Потемкин требовал независимости Молдавии у Турции, облегчения судьбы Валахии, уступку Анапы и разрабатывал грандиозный проект взятия Царьграда.
Перед второй турецкой войной предложил просить у Англии и Франции каторжников, чтобы ими заселить пустые астраханские и азовские земли. Считал, что среди преступников много незаурядных людей. Они смогут принести пользу тому государству, которое вернет им человеческие права…
Потемкин посещал чумные госпитали в Херсоне и Кременчуге, несмотря на протесты доктора Самойловича; нарушал общепринятые традиции, сажая сухопутных офицеров на суда и посылая в бой: обезопасил берега Крыма и Приазовья, отвоевал свободный проход русских судов через Черное море, боролся с бездарными адмиралами Мордвиновым и Войновичем, старался помогать великому Ушакову, Ломбарду, который на галере «Десна» самовольно защитил Кинбурн.
По распоряжению Потемкина в Англию были посланы два оружейника и четыре мастера с тульских заводов. Алексей Сурнин прославил русских умельцев, создав станки, опередившие свое время. Потемкин направлял в ученье и мальчиков, способных к живописи, скульптуре, специально приказывая отбирать таланты среди крепостных, называя их своими «воспитанниками».
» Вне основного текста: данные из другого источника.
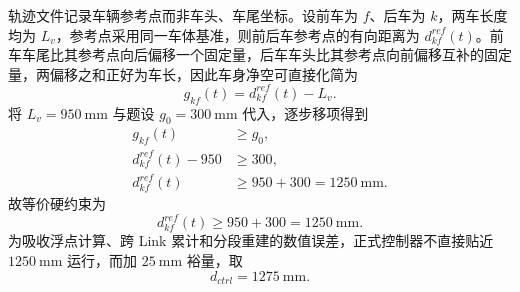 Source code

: \documentclass[UTF8]{ctexart}
\begin{document}
轨迹文件记录车辆参考点而非车头、车尾坐标。设前车为 $f$、后车为 $k$，两车长度均为 $L_v$，参考点采用同一车体基准，则前后车参考点的有向距离为 $d_{kf}^{ref}(t)$。前车车尾比其参考点向后偏移一个固定量，后车车头比其参考点向前偏移互补的固定量，两偏移之和正好为车长，因此车身净空可直接化简为
\begin{equation}
g_{kf}(t)=d_{kf}^{ref}(t)-L_v.
\end{equation}
将 $L_v=950\ \mathrm{mm}$ 与题设 $g_0=300\ \mathrm{mm}$ 代入，逐步移项得到
\begin{align}
g_{kf}(t)&\ge g_0,\\
d_{kf}^{ref}(t)-950&\ge300,\\
d_{kf}^{ref}(t)&\ge950+300=1250\ \mathrm{mm}.
\end{align}
故等价硬约束为
\begin{equation}\label{eq:reference-gap}
d_{kf}^{ref}(t)\ge950+300=1250\ \mathrm{mm}.
\end{equation}
为吸收浮点计算、跨 Link 累计和分段重建的数值误差，正式控制器不直接贴近 $1250\ \mathrm{mm}$ 运行，而加 $25\ \mathrm{mm}$ 裕量，取
\begin{equation}\label{eq:control-gap}
d_{ctrl}=1275\ \mathrm{mm}.
\end{equation}
\end{document}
Список его деяний можно было бы продолжать долго, но, к сожалению, он почти ничего из своих мечтаний и прожектов не довел до конца. Он всегда ощущал себя на краю пропасти, полувластелином. Слишком много уходило сил на интриги. Он хотел потрясти императрицу, организовал сказочное ее путешествие в Крым, оно стоило 12 миллионов рублей. Он мечтал и верил в свои проекты, будучи гениальным фантазером, хотя император Иосиф II назвал все, что встречали в этом путешествии, галлюцинацией.
По приказанию Потемкина строили дороги, гавани, крепости, дворцы на болотах, в пустынях сажали желуди. Он видел будущие леса. Был создан черноморский флот. Екатеринослав существует и доныне, как и бесконечные маленькие местечки в Белоруссии, как и преобразованный Херсон, в котором появились ворота с надписью «Путь на Византию», две тысячи каменных домов и 200 купеческих судов в гавани.
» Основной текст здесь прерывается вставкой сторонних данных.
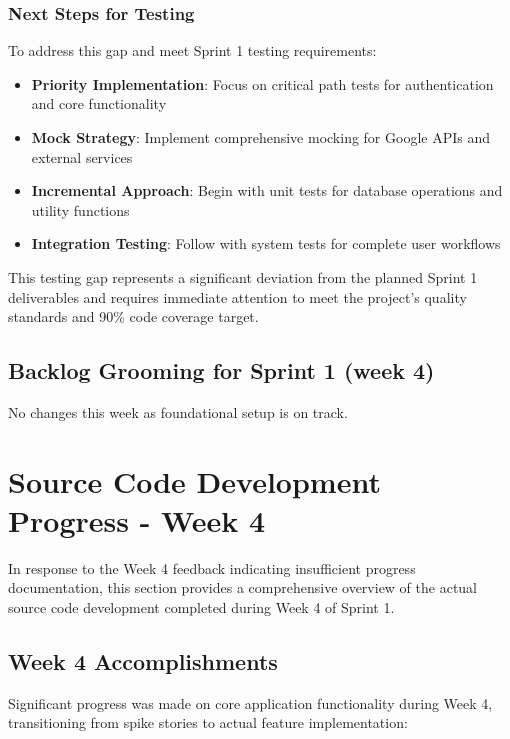 \documentclass[12pt]{article}
\begin{document}
\subsubsection{Next Steps for Testing}
To address this gap and meet Sprint 1 testing requirements:

\begin{itemize}
  \item \textbf{Priority Implementation}: Focus on critical path tests for authentication and core functionality
  \item \textbf{Mock Strategy}: Implement comprehensive mocking for Google APIs and external services
  \item \textbf{Incremental Approach}: Begin with unit tests for database operations and utility functions
  \item \textbf{Integration Testing}: Follow with system tests for complete user workflows
\end{itemize}

This testing gap represents a significant deviation from the planned Sprint 1 deliverables and requires immediate attention to meet the project's quality standards and 90\% code coverage target.

\subsection{Backlog Grooming for Sprint 1 (week 4)}
No changes this week as foundational setup is on track.

\section{Source Code Development Progress - Week 4}

In response to the Week 4 feedback indicating insufficient progress documentation, this section provides a comprehensive overview of the actual source code development completed during Week 4 of Sprint 1.

\subsection{Week 4 Accomplishments}
Significant progress was made on core application functionality during Week 4, transitioning from spike stories to actual feature implementation:
\end{document}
«Баловень счастья» хотел коренным образом преобразовать флот и армию — царица противилась. Любя, покоряясь вначале, она потом осаживала его, все ироничнее, покровительственнее, резче.
Потемкин получает письмо от императрицы. Она упрекает его за долгое молчание, потом добавляет: «Вы теперь, мой дорогой друг, не частное лицо, которое живет, как хочет, и делает, что ему нравится, вы принадлежите государству, вы принадлежите мне».
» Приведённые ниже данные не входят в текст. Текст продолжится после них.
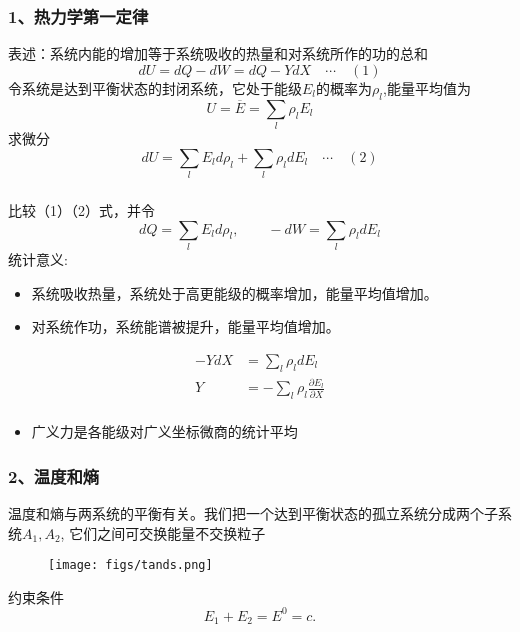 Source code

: \begin{frame}
  \frametitle{ 1、热力学第一定律}
  表述：系统内能的增加等于系统吸收的热量和对系统所作的功的总和 
\[ dU = dQ - dW = dQ- Y dX \quad \cdots \quad (1) \]
令系统是达到平衡状态的封闭系统，它处于能级$E_l$的概率为$\rho _l$,能量平均值为
\[ U = \overline{E} = \sum_l \rho _l E_l\]
求微分
\[ dU = \sum_l E_l d\rho _l + \sum_l \rho _l d E_l \quad \cdots \quad (2)\]
\end{frame} 

\begin{frame}
  \frametitle{}
比较（1）（2）式，并令  
\[ dQ = \sum_l E_l d\rho _l, \qquad  -dW = \sum_l \rho _l d E_l \]
统计意义:
\begin{itemize}
  \item 系统吸收热量，系统处于高更能级的概率增加，能量平均值增加。
  \item 对系统作功，系统能谱被提升，能量平均值增加。
\end{itemize}
\[
\begin{aligned}
  -Y dX &= \sum_l \rho _l d E_l  \\
  Y &= - \sum_l \rho _l \frac{\partial E_l }{\partial X}    \\ 
\end{aligned}\]
\begin{itemize}
  \item 广义力是各能级对广义坐标微商的统计平均
\end{itemize}
\end{frame} 

\begin{frame}
  \frametitle{ 2、温度和熵 }
  温度和熵与两系统的平衡有关。我们把一个达到平衡状态的孤立系统分成两个子系统$A_1, A_2$, 它们之间可交换能量不交换粒子
  \begin{figure}[htbp]
    \centering
    \texttt{[image: figs/tands.png]}
  \end{figure}
  约束条件
  \[ E_1 + E_2 = E^0 =c.\]
\end{frame}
Императрица его подбадривает, когда он хотел сложить с себя командование: «Ободритесь и будьте уверены, что вы одолеете все, если будете иметь немного терпения, это истинная слабость с вашей стороны (текст по-французски), чтоб, как пишешь ко мне, низложить свои достоинства и скрыться, отчего?» (эта приписка по-русски).
После гибели севастопольского флота во время бури она ему выговаривала: «Сколь буря была вредна нам, авось либо столько же была вредна неприятелю, ни уже что ветер дул лишь на нас? Прошу ободриться и подумать, что бодрый дух и неудачу исправить может: все сие пишу тебе как лучшему другу, воспитаннику моему и ученику, который иногда более еще имеет расположения, нежели я сама, но на сей случай бодрее тебя, понеже ты болен, а я здоровая… (дальше по-французски). Я нахожу, что вы нетерпеливы, как пятилетний ребенок, тогда как дело, порученное вам, требует непоколебимого терпения».